■ TASK PROMPT
In the data below, find the line containing "- Durant une revue sur", then set down that line and every later line up to and including the line containing "- *L'utilisateur **contrôle**", exactly.
╭──
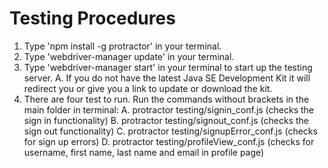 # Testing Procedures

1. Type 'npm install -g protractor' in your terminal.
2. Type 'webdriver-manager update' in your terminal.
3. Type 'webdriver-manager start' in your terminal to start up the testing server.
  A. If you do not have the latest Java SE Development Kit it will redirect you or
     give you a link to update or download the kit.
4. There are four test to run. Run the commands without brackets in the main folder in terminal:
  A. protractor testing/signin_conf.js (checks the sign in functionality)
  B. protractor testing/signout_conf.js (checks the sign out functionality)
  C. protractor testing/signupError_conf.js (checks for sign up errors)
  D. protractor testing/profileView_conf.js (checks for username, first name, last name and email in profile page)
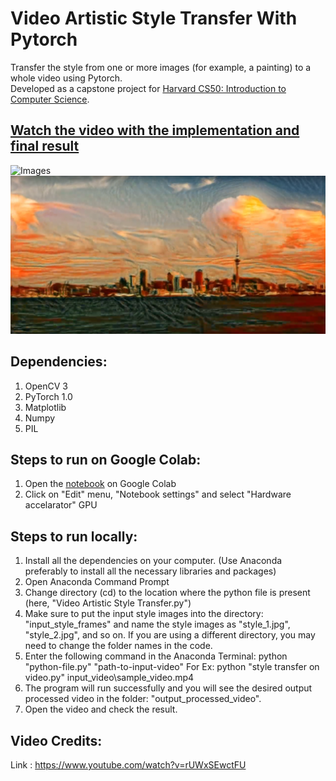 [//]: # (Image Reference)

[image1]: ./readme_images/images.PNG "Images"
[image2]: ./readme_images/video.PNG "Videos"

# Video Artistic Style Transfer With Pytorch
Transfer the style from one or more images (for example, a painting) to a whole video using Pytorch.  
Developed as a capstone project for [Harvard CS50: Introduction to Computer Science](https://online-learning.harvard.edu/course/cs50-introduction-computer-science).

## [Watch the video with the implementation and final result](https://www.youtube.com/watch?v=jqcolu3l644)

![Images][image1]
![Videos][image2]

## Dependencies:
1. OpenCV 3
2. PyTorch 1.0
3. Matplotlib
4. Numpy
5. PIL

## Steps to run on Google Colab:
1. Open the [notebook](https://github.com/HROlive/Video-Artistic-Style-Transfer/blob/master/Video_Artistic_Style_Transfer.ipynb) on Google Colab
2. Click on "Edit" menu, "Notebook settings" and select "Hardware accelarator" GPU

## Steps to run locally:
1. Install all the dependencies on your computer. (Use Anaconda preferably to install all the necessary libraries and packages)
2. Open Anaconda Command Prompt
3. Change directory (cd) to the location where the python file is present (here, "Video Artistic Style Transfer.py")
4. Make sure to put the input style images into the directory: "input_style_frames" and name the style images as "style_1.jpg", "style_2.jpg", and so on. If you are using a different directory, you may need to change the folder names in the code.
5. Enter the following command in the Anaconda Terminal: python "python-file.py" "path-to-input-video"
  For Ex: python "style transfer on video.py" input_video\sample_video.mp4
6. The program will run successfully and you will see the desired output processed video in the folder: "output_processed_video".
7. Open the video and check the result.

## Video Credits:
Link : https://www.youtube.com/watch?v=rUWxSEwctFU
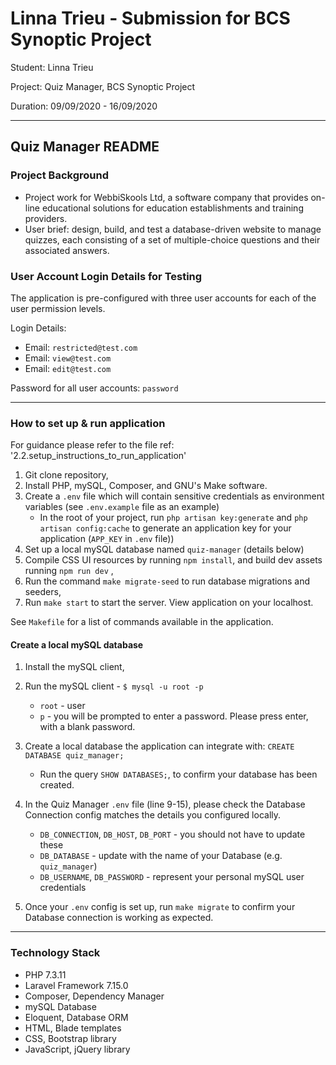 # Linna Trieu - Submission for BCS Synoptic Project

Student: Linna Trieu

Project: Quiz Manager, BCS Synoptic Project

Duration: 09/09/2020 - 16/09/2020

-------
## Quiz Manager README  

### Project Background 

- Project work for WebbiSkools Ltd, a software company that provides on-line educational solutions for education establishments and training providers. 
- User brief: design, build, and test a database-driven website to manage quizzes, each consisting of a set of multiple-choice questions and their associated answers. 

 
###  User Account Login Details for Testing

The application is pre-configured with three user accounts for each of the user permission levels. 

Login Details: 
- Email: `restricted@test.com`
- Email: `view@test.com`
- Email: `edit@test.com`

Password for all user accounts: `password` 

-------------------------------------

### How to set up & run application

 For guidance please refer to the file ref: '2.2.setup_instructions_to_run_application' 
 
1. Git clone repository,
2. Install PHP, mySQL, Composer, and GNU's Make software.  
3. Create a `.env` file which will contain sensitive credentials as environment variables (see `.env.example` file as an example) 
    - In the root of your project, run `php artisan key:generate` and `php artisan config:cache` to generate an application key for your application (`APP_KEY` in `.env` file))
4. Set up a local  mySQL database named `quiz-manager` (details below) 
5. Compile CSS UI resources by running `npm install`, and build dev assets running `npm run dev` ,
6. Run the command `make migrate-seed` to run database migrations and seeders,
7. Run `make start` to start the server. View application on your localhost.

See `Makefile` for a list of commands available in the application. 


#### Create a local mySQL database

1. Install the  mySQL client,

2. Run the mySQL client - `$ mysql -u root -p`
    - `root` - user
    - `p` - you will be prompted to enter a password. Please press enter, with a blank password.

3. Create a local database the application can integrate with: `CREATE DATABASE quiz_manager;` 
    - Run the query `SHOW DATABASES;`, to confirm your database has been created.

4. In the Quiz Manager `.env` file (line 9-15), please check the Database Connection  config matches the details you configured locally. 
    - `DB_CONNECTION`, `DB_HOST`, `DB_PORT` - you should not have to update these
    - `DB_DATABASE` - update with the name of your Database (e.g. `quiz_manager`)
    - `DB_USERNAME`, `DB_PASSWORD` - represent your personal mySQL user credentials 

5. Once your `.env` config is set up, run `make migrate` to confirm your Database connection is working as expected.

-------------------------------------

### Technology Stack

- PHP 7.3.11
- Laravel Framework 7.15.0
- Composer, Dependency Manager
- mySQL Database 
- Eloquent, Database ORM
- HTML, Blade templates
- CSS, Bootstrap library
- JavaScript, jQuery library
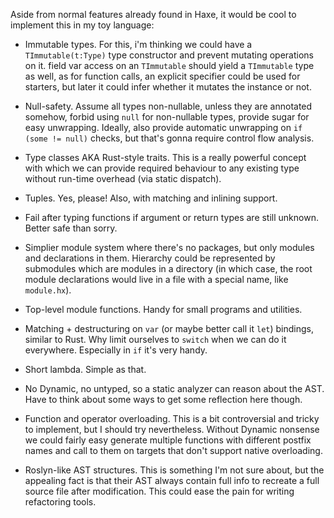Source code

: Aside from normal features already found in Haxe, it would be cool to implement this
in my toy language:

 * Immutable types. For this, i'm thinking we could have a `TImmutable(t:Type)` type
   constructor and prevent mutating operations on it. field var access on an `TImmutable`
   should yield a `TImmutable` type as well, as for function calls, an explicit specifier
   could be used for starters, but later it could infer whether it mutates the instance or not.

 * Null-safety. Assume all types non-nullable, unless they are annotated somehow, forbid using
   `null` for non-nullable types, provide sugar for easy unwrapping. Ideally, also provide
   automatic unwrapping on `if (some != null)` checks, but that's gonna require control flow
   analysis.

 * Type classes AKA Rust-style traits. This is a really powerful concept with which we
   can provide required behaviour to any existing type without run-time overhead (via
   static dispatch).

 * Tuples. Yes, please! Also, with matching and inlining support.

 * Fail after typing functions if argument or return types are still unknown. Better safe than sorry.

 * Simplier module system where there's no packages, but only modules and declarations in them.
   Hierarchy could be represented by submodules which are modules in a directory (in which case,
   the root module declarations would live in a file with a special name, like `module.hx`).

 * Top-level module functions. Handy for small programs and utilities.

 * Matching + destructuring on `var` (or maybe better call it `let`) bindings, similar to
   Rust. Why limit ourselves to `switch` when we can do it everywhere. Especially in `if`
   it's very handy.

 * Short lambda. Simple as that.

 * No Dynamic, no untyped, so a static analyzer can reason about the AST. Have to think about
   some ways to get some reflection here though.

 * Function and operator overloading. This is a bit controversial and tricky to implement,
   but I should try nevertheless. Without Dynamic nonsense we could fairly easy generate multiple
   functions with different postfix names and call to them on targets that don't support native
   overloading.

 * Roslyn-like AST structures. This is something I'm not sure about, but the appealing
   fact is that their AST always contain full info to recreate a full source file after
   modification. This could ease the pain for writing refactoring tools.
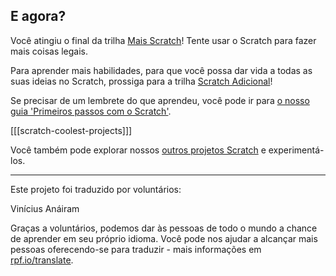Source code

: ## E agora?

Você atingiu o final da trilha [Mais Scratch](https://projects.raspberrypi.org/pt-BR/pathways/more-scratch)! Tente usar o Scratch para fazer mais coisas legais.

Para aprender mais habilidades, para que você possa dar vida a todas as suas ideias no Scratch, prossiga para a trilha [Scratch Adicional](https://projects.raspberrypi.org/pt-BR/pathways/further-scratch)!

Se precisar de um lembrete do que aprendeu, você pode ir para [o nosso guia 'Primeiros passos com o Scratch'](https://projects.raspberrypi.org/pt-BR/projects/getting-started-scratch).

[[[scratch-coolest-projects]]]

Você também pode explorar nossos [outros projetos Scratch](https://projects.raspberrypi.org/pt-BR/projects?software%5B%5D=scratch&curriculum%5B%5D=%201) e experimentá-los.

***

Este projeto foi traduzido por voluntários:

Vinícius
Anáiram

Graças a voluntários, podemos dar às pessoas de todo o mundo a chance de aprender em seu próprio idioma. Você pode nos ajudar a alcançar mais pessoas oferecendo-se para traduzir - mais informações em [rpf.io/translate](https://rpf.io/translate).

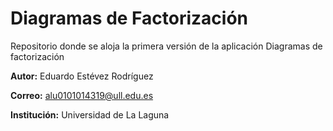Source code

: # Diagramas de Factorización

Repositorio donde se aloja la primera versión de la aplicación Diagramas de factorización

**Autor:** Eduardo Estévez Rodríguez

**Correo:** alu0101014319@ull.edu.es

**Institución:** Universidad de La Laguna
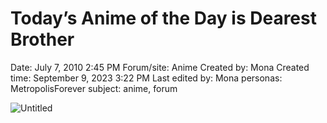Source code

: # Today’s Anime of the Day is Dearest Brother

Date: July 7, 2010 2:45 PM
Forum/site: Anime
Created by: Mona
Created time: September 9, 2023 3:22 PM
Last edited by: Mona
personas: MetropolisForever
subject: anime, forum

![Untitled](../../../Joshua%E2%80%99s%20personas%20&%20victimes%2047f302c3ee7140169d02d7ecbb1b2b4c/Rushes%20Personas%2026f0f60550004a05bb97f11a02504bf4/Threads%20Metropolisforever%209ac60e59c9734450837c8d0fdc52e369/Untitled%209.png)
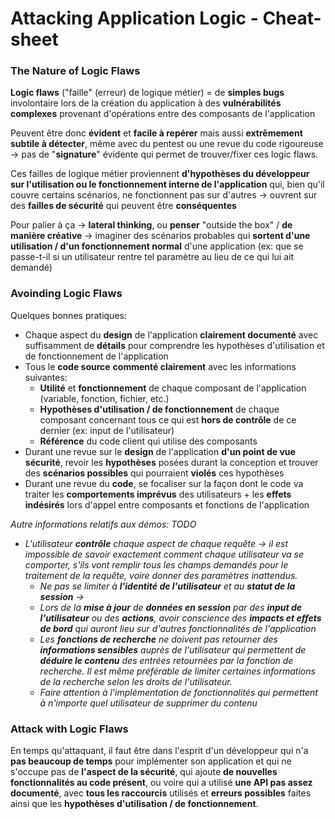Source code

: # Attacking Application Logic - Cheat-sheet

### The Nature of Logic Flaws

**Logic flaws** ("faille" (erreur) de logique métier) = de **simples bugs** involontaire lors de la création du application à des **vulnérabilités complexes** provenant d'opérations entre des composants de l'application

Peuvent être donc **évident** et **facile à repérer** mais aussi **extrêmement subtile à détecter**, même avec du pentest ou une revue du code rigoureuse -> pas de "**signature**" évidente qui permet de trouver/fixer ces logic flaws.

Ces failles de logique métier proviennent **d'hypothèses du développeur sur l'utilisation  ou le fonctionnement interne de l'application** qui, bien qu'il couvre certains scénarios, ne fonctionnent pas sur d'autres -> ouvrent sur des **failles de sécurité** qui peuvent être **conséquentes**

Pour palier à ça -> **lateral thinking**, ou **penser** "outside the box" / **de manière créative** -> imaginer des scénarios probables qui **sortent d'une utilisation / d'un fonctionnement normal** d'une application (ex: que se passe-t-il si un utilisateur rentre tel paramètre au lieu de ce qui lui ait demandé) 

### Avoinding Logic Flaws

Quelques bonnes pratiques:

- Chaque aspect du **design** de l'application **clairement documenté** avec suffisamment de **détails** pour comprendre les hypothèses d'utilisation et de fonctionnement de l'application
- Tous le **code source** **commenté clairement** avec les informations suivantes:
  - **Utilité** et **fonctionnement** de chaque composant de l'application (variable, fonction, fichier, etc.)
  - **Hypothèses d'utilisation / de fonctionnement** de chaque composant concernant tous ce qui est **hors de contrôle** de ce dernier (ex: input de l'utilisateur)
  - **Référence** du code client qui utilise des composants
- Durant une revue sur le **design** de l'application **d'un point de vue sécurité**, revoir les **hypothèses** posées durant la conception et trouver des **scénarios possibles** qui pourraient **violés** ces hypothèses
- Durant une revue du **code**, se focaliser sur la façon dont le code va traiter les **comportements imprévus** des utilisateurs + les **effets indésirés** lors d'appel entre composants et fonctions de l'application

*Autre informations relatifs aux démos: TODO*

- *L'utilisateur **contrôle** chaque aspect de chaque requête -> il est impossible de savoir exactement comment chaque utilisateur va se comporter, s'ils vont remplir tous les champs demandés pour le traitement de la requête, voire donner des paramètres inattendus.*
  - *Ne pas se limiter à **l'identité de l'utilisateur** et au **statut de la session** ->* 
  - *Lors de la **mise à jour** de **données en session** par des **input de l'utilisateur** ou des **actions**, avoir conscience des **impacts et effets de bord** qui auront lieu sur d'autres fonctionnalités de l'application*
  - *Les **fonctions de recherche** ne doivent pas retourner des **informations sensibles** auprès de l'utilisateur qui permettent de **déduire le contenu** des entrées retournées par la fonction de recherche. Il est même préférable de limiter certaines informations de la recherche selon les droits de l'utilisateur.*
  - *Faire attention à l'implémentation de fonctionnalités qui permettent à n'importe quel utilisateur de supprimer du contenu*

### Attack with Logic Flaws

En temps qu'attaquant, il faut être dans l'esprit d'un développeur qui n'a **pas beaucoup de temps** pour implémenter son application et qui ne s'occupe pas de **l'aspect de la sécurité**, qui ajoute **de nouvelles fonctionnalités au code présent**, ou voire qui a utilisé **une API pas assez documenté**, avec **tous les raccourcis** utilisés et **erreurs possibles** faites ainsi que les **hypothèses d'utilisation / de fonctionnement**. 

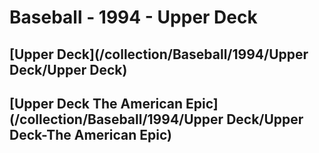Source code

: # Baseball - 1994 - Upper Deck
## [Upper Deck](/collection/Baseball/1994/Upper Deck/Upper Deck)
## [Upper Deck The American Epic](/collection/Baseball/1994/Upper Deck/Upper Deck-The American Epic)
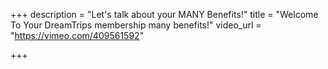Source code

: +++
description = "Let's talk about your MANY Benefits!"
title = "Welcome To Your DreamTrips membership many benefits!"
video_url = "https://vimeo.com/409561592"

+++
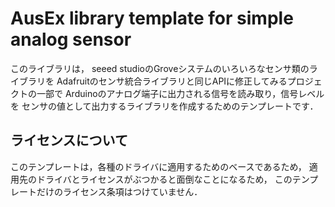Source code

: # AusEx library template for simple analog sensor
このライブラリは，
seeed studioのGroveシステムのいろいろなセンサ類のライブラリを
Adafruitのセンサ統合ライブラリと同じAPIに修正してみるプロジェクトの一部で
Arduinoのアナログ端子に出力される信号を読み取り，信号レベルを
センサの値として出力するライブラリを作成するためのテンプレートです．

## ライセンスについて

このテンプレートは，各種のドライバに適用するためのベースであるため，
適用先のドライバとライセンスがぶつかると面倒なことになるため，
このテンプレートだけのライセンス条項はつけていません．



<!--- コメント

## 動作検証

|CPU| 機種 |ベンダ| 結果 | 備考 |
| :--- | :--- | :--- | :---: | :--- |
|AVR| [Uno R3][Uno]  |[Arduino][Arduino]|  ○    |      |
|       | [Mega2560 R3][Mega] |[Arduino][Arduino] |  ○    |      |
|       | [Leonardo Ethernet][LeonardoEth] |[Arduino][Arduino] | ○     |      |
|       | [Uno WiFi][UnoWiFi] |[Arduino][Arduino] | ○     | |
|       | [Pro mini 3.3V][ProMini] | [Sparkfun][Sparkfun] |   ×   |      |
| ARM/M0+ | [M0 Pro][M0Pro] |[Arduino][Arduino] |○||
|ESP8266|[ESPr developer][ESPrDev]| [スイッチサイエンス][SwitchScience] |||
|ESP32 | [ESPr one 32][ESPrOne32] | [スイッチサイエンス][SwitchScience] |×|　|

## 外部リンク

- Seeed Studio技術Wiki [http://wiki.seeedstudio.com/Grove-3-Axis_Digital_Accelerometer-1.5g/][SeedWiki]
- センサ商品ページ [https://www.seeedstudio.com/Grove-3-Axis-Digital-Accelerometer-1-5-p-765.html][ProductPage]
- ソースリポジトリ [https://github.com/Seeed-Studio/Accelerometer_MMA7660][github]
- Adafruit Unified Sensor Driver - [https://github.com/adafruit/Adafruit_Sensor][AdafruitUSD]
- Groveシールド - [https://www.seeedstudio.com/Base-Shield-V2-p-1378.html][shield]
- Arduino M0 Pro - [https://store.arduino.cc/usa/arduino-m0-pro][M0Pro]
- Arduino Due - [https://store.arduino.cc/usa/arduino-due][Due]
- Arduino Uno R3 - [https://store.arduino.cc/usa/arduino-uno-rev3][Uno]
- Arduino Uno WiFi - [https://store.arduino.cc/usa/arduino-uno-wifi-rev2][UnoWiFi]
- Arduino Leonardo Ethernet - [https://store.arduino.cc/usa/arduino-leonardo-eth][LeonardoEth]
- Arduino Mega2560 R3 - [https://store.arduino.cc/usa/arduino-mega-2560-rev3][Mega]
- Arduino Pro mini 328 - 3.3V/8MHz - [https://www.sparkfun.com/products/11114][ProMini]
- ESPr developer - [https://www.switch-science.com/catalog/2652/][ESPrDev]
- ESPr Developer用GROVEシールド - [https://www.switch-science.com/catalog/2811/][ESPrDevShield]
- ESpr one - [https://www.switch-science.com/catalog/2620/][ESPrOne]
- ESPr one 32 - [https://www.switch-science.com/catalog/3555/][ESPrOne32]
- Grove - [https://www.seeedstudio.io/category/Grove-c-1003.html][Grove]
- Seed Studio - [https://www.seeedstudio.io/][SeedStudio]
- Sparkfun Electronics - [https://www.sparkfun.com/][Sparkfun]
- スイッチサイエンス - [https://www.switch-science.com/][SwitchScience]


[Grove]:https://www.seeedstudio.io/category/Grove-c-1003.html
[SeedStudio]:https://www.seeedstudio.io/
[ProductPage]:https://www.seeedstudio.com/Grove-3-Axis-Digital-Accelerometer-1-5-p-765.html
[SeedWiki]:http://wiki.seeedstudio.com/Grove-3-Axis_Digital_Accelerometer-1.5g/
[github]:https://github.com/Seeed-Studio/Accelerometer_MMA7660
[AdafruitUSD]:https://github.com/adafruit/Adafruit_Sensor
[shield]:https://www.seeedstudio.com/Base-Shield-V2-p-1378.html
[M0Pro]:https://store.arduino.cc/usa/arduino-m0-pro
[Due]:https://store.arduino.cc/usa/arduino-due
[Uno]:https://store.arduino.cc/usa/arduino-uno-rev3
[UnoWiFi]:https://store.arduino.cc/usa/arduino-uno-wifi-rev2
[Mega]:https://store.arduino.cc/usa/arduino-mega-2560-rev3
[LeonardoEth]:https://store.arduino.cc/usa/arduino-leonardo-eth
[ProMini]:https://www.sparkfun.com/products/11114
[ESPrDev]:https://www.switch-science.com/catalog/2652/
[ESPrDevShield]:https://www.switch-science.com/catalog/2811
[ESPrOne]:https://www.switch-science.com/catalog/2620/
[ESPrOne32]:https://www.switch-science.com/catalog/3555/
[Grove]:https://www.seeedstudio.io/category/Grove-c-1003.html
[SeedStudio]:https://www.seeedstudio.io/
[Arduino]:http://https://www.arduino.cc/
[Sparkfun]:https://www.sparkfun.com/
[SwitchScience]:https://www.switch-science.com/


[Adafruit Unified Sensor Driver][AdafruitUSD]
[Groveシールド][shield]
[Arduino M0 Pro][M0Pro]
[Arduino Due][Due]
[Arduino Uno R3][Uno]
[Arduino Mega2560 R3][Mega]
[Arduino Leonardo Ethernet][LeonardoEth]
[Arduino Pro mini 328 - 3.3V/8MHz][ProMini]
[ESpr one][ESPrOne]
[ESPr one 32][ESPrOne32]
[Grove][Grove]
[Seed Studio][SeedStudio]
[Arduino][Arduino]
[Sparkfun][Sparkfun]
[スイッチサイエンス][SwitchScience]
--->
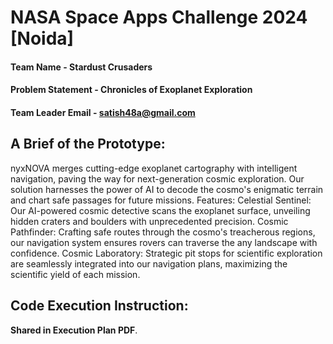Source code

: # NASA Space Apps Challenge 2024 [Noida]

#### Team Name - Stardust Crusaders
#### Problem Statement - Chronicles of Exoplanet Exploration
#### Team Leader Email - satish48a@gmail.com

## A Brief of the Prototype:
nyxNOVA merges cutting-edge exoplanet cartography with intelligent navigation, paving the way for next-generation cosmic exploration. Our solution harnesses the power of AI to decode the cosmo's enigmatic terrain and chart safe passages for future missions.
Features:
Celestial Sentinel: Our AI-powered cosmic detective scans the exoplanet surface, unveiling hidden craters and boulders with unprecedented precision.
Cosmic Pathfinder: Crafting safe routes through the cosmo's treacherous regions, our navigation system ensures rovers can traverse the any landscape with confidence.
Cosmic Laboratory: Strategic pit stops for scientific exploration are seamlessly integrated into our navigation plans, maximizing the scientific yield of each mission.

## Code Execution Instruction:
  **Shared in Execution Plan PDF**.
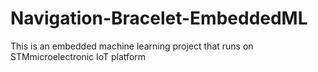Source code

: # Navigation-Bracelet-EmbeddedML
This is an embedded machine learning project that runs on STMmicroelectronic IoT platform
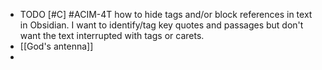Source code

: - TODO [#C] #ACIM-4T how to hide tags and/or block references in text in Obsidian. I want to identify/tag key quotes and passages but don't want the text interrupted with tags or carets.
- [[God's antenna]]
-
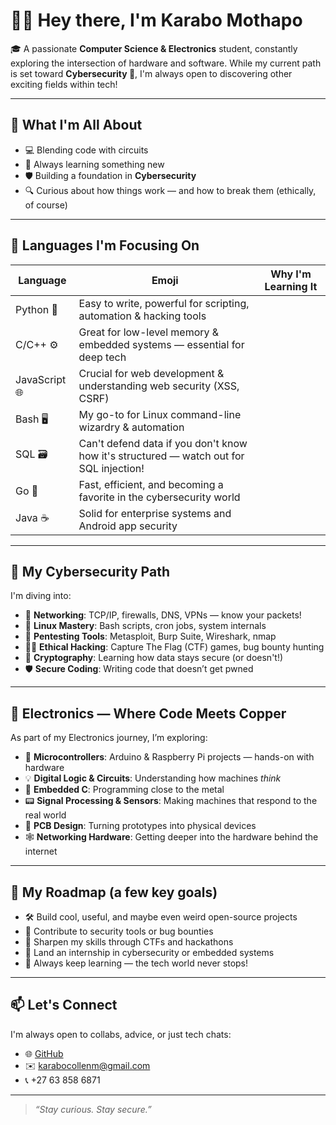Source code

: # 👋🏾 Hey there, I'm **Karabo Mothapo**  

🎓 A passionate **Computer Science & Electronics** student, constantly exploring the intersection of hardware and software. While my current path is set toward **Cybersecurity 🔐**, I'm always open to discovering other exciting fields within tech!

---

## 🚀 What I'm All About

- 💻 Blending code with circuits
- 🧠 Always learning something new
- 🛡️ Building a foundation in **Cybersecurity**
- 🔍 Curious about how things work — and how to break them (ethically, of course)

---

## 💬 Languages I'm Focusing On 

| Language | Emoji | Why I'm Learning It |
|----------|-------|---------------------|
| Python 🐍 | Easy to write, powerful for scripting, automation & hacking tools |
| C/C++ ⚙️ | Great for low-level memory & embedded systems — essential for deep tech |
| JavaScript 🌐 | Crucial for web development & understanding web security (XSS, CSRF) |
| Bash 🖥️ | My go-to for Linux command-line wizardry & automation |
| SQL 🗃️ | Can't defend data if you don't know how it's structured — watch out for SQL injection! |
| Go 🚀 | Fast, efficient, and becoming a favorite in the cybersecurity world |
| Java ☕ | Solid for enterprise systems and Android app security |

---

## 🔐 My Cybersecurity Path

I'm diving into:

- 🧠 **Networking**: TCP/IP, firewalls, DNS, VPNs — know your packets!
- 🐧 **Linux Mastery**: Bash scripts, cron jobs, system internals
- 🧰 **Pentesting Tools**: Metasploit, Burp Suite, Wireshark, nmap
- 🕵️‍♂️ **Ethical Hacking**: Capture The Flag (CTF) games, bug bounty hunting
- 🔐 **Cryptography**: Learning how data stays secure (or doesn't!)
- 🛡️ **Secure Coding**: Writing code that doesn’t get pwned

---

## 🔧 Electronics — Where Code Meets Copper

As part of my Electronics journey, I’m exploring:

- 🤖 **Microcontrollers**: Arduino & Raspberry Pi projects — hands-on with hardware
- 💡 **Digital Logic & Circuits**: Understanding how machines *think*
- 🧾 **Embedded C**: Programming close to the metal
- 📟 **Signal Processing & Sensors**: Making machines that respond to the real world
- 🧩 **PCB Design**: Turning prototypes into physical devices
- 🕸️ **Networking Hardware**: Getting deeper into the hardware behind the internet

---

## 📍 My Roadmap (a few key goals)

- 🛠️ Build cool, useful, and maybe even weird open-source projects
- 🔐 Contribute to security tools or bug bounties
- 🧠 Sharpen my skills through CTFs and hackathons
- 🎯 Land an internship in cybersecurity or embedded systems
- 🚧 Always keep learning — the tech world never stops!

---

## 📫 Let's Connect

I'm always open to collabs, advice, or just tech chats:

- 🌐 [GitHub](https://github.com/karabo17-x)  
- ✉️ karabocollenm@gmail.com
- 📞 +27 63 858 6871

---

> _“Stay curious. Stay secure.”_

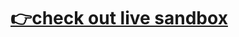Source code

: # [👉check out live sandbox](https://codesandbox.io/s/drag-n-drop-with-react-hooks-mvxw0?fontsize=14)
╰──
■ REPLY
- Durant une revue sur le **design** de l'application **d'un point de vue sécurité**, revoir les **hypothèses** posées durant la conception et trouver des **scénarios possibles** qui pourraient **violés** ces hypothèses
- Durant une revue du **code**, se focaliser sur la façon dont le code va traiter les **comportements imprévus** des utilisateurs + les **effets indésirés** lors d'appel entre composants et fonctions de l'application

*Autre informations relatifs aux démos: TODO*

- *L'utilisateur **contrôle** chaque aspect de chaque requête -> il est impossible de savoir exactement comment chaque utilisateur va se comporter, s'ils vont remplir tous les champs demandés pour le traitement de la requête, voire donner des paramètres inattendus.*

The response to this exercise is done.